**Task details**.
Determine how many lines in the entries below contain "extends", and output only that number.

[Data extracted from a collection]
════════════════
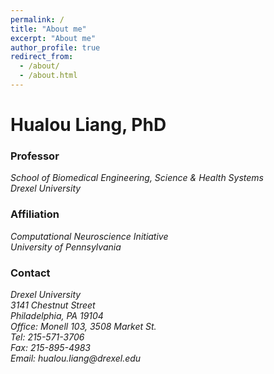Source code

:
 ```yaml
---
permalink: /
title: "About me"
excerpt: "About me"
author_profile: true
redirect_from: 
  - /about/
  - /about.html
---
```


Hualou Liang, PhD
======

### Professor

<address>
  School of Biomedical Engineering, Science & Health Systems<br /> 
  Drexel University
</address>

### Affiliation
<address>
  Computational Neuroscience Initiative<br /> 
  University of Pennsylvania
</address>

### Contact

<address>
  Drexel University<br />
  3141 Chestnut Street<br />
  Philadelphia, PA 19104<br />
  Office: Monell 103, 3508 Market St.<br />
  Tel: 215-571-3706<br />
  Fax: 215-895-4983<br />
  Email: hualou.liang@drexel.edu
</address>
════════════════
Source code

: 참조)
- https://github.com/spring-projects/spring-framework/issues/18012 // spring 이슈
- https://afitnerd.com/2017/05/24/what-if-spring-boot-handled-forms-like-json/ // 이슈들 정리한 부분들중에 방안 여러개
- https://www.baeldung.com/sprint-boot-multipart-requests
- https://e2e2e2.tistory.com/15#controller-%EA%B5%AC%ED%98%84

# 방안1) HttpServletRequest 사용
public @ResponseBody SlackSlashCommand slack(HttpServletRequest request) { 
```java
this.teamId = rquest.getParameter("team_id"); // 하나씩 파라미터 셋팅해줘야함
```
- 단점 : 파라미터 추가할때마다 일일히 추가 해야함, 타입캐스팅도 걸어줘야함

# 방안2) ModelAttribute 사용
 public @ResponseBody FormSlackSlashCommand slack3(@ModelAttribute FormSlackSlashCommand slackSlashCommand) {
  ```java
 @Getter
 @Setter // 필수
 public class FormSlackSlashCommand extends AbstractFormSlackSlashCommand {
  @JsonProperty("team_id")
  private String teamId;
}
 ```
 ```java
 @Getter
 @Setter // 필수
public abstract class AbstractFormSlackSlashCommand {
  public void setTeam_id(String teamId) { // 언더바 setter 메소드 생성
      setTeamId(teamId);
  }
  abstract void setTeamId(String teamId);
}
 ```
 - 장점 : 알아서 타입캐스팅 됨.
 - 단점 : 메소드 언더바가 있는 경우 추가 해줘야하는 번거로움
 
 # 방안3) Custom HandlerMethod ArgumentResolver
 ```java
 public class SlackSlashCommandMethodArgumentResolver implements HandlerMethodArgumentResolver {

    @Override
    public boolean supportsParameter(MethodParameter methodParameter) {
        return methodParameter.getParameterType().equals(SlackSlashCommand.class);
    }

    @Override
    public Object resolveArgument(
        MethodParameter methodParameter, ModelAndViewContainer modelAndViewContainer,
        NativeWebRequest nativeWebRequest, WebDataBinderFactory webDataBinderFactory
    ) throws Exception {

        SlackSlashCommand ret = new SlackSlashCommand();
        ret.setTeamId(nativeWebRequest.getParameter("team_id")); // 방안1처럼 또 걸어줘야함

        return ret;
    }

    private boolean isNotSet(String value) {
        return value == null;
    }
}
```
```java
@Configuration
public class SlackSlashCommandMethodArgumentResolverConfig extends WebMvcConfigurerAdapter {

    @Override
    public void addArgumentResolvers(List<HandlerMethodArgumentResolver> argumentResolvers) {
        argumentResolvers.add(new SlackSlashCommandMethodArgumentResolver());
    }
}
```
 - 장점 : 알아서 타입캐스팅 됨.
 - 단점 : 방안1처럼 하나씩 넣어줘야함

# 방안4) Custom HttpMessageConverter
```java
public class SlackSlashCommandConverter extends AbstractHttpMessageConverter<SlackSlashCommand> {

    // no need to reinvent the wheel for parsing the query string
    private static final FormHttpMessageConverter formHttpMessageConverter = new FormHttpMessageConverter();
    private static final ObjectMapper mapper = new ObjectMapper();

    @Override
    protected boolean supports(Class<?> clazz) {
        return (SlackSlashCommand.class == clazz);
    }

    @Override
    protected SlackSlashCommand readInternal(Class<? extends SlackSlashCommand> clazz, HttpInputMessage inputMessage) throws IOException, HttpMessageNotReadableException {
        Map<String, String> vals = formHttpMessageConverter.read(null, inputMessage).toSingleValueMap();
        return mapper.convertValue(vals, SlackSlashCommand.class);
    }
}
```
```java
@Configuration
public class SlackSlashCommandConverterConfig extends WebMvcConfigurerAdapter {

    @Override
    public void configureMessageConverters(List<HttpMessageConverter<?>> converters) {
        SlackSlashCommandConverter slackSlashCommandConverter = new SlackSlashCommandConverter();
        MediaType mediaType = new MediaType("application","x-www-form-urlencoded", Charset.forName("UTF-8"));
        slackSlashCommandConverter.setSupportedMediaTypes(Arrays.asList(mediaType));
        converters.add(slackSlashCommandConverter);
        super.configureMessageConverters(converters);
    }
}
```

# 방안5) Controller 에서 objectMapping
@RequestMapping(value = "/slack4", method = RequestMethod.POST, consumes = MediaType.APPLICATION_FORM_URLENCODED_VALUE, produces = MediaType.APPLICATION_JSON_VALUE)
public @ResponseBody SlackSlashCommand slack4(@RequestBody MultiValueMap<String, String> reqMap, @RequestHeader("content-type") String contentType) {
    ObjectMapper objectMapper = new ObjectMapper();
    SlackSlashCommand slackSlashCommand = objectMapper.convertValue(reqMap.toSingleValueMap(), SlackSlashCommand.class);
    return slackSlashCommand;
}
════════════════
**Output**.
5